Compose commands with jq:
# Count traces by status
pandaprobe traces list --limit 200 | jq '[.items[].status] | group_by(.) | map({status: .[0], count: length})'

# Find a failed trace and read its first error
ID=$(pandaprobe traces list --status ERROR --limit 1 | jq -r '.items[0].trace_id')
pandaprobe traces get "$ID" | jq '.spans[] | select(.error != null) | .error'

# Pull every score for a trace
pandaprobe evals scores get "$ID" | jq '.[] | {name, value, data_type}'

Output and exit codes

By default the CLI emits JSON: data goes to stdout, errors to stderr — so output pipes cleanly into jq. Pass --format table for human-readable tables.
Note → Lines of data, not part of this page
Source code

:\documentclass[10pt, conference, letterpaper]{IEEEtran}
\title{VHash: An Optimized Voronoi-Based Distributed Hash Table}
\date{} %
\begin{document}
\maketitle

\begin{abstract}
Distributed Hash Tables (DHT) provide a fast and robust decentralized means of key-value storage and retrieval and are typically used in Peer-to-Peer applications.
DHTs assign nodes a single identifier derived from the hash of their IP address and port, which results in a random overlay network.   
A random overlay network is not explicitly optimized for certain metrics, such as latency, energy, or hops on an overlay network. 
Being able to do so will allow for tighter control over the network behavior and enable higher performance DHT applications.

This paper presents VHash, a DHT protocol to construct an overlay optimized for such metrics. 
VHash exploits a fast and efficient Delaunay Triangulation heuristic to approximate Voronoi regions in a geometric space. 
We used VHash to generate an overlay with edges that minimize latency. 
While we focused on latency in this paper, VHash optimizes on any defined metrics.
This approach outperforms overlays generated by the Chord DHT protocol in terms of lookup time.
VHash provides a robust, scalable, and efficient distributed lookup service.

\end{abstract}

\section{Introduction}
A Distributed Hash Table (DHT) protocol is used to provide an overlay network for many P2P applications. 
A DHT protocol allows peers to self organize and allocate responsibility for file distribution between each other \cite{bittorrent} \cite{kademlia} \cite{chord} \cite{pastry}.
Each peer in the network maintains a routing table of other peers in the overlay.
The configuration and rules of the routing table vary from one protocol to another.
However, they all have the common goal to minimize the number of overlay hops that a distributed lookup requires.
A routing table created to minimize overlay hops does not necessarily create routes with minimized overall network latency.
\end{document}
List commands return an items array plus a pagination block:
{
  "items": [ /* ... */ ],
  "pagination": { "total": 150, "limit": 20, "offset": 0 }
}
Errors are JSON objects on stderr:
{
  "error": {
    "code": "validation_error",
    "message": "invalid --status \"NOPE\": must be one of PENDING, RUNNING, COMPLETED, ERROR",
    "status": 422
  }
}
Exit codes are part of the contract:
CodeMeaning
0Success
1General error (network, decode, unexpected)
2Authentication/authorization error (401, 403)
3Not found (404)
4Validation error (bad flags, 400, 422)
5Other API error (other 4xx, 5xx)

Configuration reference

Values resolve in this order (highest to lowest): command-line flags → PANDAPROBE_* environment variables → ~/.pandaprobe/config.yaml → built-in defaults.
SettingFlagEnvironment variableConfig keyDefault
API key--api-keyPANDAPROBE_API_KEYapi_key
Project name--projectPANDAPROBE_PROJECT_NAMEproject_name
Endpoint--endpointPANDAPROBE_ENDPOINTendpointhttps://api.pandaprobe.com
Web app URL--auth-urlPANDAPROBE_AUTH_URLauth_urlhttps://app.pandaprobe.com
Output format--formatPANDAPROBE_FORMATformatjson
Timeout (seconds)PANDAPROBE_TIMEOUTtimeout30
Inspect the effective configuration (the API key is masked):
pandaprobe config show
Other global flags: --verbose and --debug (log HTTP details to stderr, key masked), --no-color, and --config <path> to use a non-default config file.

Shell completion

pandaprobe completion zsh  > "${fpath[1]}/_pandaprobe"
pandaprobe completion bash > /etc/bash_completion.d/pandaprobe
Supported shells: bash, zsh, fish, powershell.